## What you are asked to do
Using the entries below, give the count of lines that hold "epsilon". Say nothing besides the number.

## Data

****************

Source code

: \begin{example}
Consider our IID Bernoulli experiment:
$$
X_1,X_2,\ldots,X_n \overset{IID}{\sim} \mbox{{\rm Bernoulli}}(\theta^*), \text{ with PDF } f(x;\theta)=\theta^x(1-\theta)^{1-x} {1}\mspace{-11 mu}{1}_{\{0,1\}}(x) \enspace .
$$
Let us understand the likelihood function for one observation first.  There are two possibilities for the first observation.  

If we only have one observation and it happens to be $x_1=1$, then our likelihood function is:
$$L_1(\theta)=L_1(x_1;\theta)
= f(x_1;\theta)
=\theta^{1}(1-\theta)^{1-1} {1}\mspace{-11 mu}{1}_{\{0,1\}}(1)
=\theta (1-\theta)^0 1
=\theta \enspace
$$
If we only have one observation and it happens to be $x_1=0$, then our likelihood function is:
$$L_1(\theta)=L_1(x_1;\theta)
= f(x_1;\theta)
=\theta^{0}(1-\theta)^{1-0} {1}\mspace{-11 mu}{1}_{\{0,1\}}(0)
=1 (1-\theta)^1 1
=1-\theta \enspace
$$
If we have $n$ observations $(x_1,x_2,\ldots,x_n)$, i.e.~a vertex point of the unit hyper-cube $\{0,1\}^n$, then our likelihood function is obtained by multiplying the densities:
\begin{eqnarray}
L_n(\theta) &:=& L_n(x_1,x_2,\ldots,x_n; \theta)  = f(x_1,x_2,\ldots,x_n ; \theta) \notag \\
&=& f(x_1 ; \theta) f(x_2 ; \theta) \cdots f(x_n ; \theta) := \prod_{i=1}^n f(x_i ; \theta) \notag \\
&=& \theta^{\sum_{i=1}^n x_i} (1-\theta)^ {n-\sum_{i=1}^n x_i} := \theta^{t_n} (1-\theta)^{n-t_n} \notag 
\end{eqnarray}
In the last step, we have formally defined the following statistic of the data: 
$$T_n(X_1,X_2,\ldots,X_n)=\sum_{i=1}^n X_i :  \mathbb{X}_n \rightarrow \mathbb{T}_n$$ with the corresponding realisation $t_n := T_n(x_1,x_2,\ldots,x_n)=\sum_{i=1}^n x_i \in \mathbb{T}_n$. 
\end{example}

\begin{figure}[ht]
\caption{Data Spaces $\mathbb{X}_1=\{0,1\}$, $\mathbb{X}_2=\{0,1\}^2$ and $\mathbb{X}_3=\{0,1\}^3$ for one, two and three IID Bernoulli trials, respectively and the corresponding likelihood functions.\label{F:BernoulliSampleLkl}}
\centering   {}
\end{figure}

****************

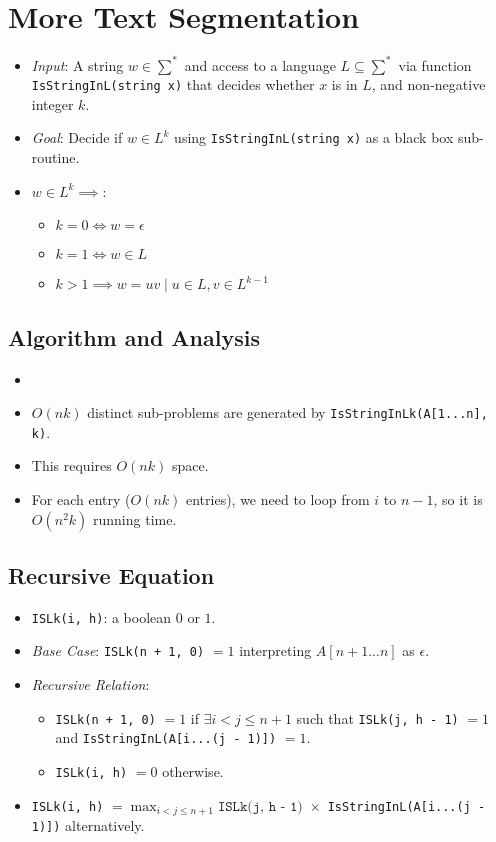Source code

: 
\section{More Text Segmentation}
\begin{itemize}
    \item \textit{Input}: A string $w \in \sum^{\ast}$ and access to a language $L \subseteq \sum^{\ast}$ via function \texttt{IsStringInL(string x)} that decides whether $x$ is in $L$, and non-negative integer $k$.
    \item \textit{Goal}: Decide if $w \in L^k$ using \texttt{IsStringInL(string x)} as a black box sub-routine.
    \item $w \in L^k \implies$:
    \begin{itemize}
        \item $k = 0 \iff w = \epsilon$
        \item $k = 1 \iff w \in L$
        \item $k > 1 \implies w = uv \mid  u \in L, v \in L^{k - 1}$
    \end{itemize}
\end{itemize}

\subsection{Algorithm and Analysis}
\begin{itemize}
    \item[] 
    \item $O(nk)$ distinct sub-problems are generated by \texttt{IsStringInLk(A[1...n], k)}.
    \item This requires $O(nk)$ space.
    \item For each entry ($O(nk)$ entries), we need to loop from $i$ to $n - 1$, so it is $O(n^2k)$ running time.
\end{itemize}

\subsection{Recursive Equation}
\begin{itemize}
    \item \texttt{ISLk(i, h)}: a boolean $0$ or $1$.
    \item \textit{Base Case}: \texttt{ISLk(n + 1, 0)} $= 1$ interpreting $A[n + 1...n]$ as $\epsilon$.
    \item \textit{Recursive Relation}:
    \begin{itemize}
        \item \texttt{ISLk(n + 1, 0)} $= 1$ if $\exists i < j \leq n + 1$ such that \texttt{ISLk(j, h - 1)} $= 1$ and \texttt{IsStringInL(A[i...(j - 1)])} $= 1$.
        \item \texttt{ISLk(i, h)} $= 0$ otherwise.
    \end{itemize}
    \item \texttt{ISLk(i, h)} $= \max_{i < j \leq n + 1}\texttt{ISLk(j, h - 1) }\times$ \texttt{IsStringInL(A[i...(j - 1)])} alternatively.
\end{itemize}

****************

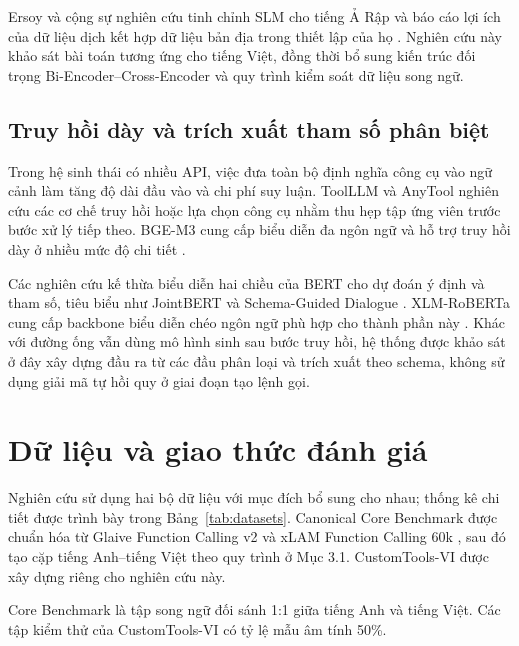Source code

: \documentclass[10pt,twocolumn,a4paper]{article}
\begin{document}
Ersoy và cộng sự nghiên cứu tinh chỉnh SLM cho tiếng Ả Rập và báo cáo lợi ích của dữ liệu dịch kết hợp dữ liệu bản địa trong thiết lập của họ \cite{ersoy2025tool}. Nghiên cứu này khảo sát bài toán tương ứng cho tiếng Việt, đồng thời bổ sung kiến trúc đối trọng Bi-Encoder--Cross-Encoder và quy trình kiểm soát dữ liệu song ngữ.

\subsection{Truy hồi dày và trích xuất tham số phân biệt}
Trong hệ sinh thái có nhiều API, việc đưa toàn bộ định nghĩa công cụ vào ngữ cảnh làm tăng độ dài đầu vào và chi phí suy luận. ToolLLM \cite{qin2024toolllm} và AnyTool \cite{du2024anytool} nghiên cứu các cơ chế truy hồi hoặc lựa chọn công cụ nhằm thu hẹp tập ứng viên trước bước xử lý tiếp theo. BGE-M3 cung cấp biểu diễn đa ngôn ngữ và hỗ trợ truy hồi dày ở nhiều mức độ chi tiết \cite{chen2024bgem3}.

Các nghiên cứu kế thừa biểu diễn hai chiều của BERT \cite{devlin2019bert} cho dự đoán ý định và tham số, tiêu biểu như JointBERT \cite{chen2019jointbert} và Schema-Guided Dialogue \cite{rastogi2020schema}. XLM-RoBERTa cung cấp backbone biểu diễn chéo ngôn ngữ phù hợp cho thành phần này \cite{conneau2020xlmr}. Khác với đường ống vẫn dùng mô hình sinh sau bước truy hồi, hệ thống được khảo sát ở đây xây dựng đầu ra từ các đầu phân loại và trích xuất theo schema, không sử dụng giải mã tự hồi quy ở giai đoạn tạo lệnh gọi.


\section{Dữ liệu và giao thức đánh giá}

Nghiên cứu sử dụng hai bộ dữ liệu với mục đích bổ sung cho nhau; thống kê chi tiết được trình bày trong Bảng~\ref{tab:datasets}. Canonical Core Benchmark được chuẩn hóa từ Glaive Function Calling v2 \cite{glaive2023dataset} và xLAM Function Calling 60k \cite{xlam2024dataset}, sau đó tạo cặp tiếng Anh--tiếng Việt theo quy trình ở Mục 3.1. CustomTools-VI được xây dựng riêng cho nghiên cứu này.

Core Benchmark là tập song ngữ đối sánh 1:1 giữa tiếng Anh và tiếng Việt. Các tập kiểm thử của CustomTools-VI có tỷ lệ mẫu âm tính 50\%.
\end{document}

****************

## Solution
2